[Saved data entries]
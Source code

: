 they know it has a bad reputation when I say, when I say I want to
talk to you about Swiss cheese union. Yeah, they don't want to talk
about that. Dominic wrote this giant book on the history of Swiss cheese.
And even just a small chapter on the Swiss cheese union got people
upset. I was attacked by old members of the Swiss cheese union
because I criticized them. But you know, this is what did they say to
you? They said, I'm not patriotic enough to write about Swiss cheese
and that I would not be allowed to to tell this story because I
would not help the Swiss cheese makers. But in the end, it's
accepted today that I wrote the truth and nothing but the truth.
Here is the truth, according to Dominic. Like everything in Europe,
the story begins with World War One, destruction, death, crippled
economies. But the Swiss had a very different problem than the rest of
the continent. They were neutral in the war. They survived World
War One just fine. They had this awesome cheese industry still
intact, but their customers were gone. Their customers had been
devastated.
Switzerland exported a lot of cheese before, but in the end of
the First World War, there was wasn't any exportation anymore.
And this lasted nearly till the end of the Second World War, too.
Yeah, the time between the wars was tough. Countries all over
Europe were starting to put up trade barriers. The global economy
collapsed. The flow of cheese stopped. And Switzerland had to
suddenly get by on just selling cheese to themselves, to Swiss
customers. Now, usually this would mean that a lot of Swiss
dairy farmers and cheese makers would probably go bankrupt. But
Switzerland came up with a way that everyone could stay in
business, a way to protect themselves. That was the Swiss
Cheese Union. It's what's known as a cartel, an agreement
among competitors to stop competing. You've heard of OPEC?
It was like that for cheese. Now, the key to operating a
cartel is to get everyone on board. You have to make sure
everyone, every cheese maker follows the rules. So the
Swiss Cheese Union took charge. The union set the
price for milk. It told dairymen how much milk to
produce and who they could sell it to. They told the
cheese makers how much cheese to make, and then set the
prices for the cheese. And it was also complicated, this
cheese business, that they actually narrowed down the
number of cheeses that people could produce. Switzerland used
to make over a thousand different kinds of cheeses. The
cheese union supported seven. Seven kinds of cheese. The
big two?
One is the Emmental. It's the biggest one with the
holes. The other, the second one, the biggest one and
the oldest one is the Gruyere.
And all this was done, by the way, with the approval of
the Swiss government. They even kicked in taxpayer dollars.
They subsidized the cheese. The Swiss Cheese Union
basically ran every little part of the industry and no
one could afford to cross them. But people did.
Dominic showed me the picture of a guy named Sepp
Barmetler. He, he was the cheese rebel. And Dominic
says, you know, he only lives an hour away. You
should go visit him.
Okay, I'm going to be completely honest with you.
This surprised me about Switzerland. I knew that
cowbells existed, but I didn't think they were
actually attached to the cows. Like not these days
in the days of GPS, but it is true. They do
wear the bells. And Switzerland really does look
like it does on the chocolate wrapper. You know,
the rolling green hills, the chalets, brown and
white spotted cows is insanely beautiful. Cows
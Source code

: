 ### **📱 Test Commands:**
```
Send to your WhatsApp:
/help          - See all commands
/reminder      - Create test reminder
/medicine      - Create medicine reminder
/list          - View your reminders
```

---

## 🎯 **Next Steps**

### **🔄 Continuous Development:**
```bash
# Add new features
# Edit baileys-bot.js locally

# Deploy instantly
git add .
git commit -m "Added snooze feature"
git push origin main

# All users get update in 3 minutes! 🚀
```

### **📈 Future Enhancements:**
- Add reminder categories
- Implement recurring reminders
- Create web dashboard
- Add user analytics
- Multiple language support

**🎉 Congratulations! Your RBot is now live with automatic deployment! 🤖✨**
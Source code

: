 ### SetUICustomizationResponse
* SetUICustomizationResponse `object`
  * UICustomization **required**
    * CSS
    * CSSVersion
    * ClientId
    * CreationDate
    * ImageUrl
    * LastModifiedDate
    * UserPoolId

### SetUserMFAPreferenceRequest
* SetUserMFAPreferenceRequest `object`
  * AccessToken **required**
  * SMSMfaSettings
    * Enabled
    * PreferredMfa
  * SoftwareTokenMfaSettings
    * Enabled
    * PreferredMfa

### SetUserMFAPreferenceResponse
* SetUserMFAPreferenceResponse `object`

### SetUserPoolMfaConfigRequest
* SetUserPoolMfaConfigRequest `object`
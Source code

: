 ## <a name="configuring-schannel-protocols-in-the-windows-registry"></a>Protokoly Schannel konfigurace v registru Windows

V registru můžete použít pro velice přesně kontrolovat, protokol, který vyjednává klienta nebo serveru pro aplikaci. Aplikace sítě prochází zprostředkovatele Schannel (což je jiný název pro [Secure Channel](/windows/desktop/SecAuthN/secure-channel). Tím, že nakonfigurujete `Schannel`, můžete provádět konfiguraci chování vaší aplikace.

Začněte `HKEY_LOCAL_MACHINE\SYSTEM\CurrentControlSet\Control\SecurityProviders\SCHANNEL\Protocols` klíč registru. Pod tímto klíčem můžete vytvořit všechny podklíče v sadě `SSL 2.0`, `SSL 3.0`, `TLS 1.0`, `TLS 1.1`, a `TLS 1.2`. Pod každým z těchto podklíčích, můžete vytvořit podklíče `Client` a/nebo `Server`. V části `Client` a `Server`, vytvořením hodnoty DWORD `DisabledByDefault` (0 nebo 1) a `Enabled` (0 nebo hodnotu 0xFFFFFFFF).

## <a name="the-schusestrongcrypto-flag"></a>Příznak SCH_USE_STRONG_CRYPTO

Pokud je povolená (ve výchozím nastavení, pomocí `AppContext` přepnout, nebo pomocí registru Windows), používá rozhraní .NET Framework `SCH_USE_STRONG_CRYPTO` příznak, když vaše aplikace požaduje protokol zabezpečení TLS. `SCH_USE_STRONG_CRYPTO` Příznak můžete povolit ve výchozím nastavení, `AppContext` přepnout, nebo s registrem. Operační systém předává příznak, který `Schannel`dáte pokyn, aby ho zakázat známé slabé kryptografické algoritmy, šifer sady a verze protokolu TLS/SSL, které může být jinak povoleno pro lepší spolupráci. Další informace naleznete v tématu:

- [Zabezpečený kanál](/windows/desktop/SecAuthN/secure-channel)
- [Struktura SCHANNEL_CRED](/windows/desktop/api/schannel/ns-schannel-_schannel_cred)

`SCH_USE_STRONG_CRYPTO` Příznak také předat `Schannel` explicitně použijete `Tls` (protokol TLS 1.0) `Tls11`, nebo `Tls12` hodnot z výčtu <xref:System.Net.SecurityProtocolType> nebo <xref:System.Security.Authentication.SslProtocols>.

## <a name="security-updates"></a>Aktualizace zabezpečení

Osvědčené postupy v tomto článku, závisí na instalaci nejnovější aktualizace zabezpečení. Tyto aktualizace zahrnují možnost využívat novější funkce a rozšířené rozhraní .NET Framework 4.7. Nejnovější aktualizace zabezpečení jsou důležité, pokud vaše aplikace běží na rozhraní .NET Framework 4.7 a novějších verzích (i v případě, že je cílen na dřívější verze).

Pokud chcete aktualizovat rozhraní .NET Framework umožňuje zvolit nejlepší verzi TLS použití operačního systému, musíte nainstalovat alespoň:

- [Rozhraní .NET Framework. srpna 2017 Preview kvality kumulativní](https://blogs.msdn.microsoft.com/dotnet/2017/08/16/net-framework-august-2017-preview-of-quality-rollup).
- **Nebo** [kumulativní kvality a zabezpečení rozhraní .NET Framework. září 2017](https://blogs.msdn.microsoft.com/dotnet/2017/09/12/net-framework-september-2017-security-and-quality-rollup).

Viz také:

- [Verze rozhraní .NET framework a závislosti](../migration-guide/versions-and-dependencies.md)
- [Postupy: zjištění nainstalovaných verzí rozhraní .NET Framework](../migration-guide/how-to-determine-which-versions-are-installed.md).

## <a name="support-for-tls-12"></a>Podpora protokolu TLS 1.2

**Task to complete**
Reprint the entries above in full, exactly as they are.

**Written reply**
Source code

: they know it has a bad reputation when I say, when I say I want to
talk to you about Swiss cheese union. Yeah, they don't want to talk
about that. Dominic wrote this giant book on the history of Swiss cheese.
And even just a small chapter on the Swiss cheese union got people
upset. I was attacked by old members of the Swiss cheese union
because I criticized them. But you know, this is what did they say to
you? They said, I'm not patriotic enough to write about Swiss cheese
and that I would not be allowed to to tell this story because I
would not help the Swiss cheese makers. But in the end, it's
accepted today that I wrote the truth and nothing but the truth.
Here is the truth, according to Dominic. Like everything in Europe,
the story begins with World War One, destruction, death, crippled
economies. But the Swiss had a very different problem than the rest of
the continent. They were neutral in the war. They survived World
War One just fine. They had this awesome cheese industry still
intact, but their customers were gone. Their customers had been
devastated.
Switzerland exported a lot of cheese before, but in the end of
the First World War, there was wasn't any exportation anymore.
And this lasted nearly till the end of the Second World War, too.
Yeah, the time between the wars was tough. Countries all over
Europe were starting to put up trade barriers. The global economy
collapsed. The flow of cheese stopped. And Switzerland had to
suddenly get by on just selling cheese to themselves, to Swiss
customers. Now, usually this would mean that a lot of Swiss
dairy farmers and cheese makers would probably go bankrupt. But
Switzerland came up with a way that everyone could stay in
business, a way to protect themselves. That was the Swiss
Cheese Union. It's what's known as a cartel, an agreement
among competitors to stop competing. You've heard of OPEC?
It was like that for cheese. Now, the key to operating a
cartel is to get everyone on board. You have to make sure
everyone, every cheese maker follows the rules. So the
Swiss Cheese Union took charge. The union set the
price for milk. It told dairymen how much milk to
produce and who they could sell it to. They told the
cheese makers how much cheese to make, and then set the
prices for the cheese. And it was also complicated, this
cheese business, that they actually narrowed down the
number of cheeses that people could produce. Switzerland used
to make over a thousand different kinds of cheeses. The
cheese union supported seven. Seven kinds of cheese. The
big two?
One is the Emmental. It's the biggest one with the
holes. The other, the second one, the biggest one and
the oldest one is the Gruyere.
And all this was done, by the way, with the approval of
the Swiss government. They even kicked in taxpayer dollars.
They subsidized the cheese. The Swiss Cheese Union
basically ran every little part of the industry and no
one could afford to cross them. But people did.
Dominic showed me the picture of a guy named Sepp
Barmetler. He, he was the cheese rebel. And Dominic
says, you know, he only lives an hour away. You
should go visit him.
Okay, I'm going to be completely honest with you.
This surprised me about Switzerland. I knew that
cowbells existed, but I didn't think they were
actually attached to the cows. Like not these days
in the days of GPS, but it is true. They do
wear the bells. And Switzerland really does look
like it does on the chocolate wrapper. You know,
the rolling green hills, the chalets, brown and
white spotted cows is insanely beautiful. Cows
Source code

: ### **📱 Test Commands:**
```
Send to your WhatsApp:
/help          - See all commands
/reminder      - Create test reminder
/medicine      - Create medicine reminder
/list          - View your reminders
```

---

## 🎯 **Next Steps**

### **🔄 Continuous Development:**
```bash
# Add new features
# Edit baileys-bot.js locally

# Deploy instantly
git add .
git commit -m "Added snooze feature"
git push origin main

# All users get update in 3 minutes! 🚀
```

### **📈 Future Enhancements:**
- Add reminder categories
- Implement recurring reminders
- Create web dashboard
- Add user analytics
- Multiple language support

**🎉 Congratulations! Your RBot is now live with automatic deployment! 🤖✨**
Source code

: ### SetUICustomizationResponse
* SetUICustomizationResponse `object`
  * UICustomization **required**
    * CSS
    * CSSVersion
    * ClientId
    * CreationDate
    * ImageUrl
    * LastModifiedDate
    * UserPoolId

### SetUserMFAPreferenceRequest
* SetUserMFAPreferenceRequest `object`
  * AccessToken **required**
  * SMSMfaSettings
    * Enabled
    * PreferredMfa
  * SoftwareTokenMfaSettings
    * Enabled
    * PreferredMfa

### SetUserMFAPreferenceResponse
* SetUserMFAPreferenceResponse `object`

### SetUserPoolMfaConfigRequest
* SetUserPoolMfaConfigRequest `object`
Source code

: ## <a name="configuring-schannel-protocols-in-the-windows-registry"></a>Protokoly Schannel konfigurace v registru Windows

V registru můžete použít pro velice přesně kontrolovat, protokol, který vyjednává klienta nebo serveru pro aplikaci. Aplikace sítě prochází zprostředkovatele Schannel (což je jiný název pro [Secure Channel](/windows/desktop/SecAuthN/secure-channel). Tím, že nakonfigurujete `Schannel`, můžete provádět konfiguraci chování vaší aplikace.

Začněte `HKEY_LOCAL_MACHINE\SYSTEM\CurrentControlSet\Control\SecurityProviders\SCHANNEL\Protocols` klíč registru. Pod tímto klíčem můžete vytvořit všechny podklíče v sadě `SSL 2.0`, `SSL 3.0`, `TLS 1.0`, `TLS 1.1`, a `TLS 1.2`. Pod každým z těchto podklíčích, můžete vytvořit podklíče `Client` a/nebo `Server`. V části `Client` a `Server`, vytvořením hodnoty DWORD `DisabledByDefault` (0 nebo 1) a `Enabled` (0 nebo hodnotu 0xFFFFFFFF).

## <a name="the-schusestrongcrypto-flag"></a>Příznak SCH_USE_STRONG_CRYPTO

Pokud je povolená (ve výchozím nastavení, pomocí `AppContext` přepnout, nebo pomocí registru Windows), používá rozhraní .NET Framework `SCH_USE_STRONG_CRYPTO` příznak, když vaše aplikace požaduje protokol zabezpečení TLS. `SCH_USE_STRONG_CRYPTO` Příznak můžete povolit ve výchozím nastavení, `AppContext` přepnout, nebo s registrem. Operační systém předává příznak, který `Schannel`dáte pokyn, aby ho zakázat známé slabé kryptografické algoritmy, šifer sady a verze protokolu TLS/SSL, které může být jinak povoleno pro lepší spolupráci. Další informace naleznete v tématu:

- [Zabezpečený kanál](/windows/desktop/SecAuthN/secure-channel)
- [Struktura SCHANNEL_CRED](/windows/desktop/api/schannel/ns-schannel-_schannel_cred)

`SCH_USE_STRONG_CRYPTO` Příznak také předat `Schannel` explicitně použijete `Tls` (protokol TLS 1.0) `Tls11`, nebo `Tls12` hodnot z výčtu <xref:System.Net.SecurityProtocolType> nebo <xref:System.Security.Authentication.SslProtocols>.

## <a name="security-updates"></a>Aktualizace zabezpečení

Osvědčené postupy v tomto článku, závisí na instalaci nejnovější aktualizace zabezpečení. Tyto aktualizace zahrnují možnost využívat novější funkce a rozšířené rozhraní .NET Framework 4.7. Nejnovější aktualizace zabezpečení jsou důležité, pokud vaše aplikace běží na rozhraní .NET Framework 4.7 a novějších verzích (i v případě, že je cílen na dřívější verze).

Pokud chcete aktualizovat rozhraní .NET Framework umožňuje zvolit nejlepší verzi TLS použití operačního systému, musíte nainstalovat alespoň:

- [Rozhraní .NET Framework. srpna 2017 Preview kvality kumulativní](https://blogs.msdn.microsoft.com/dotnet/2017/08/16/net-framework-august-2017-preview-of-quality-rollup).
- **Nebo** [kumulativní kvality a zabezpečení rozhraní .NET Framework. září 2017](https://blogs.msdn.microsoft.com/dotnet/2017/09/12/net-framework-september-2017-security-and-quality-rollup).

Viz také:

- [Verze rozhraní .NET framework a závislosti](../migration-guide/versions-and-dependencies.md)
- [Postupy: zjištění nainstalovaných verzí rozhraní .NET Framework](../migration-guide/how-to-determine-which-versions-are-installed.md).

## <a name="support-for-tls-12"></a>Podpora protokolu TLS 1.2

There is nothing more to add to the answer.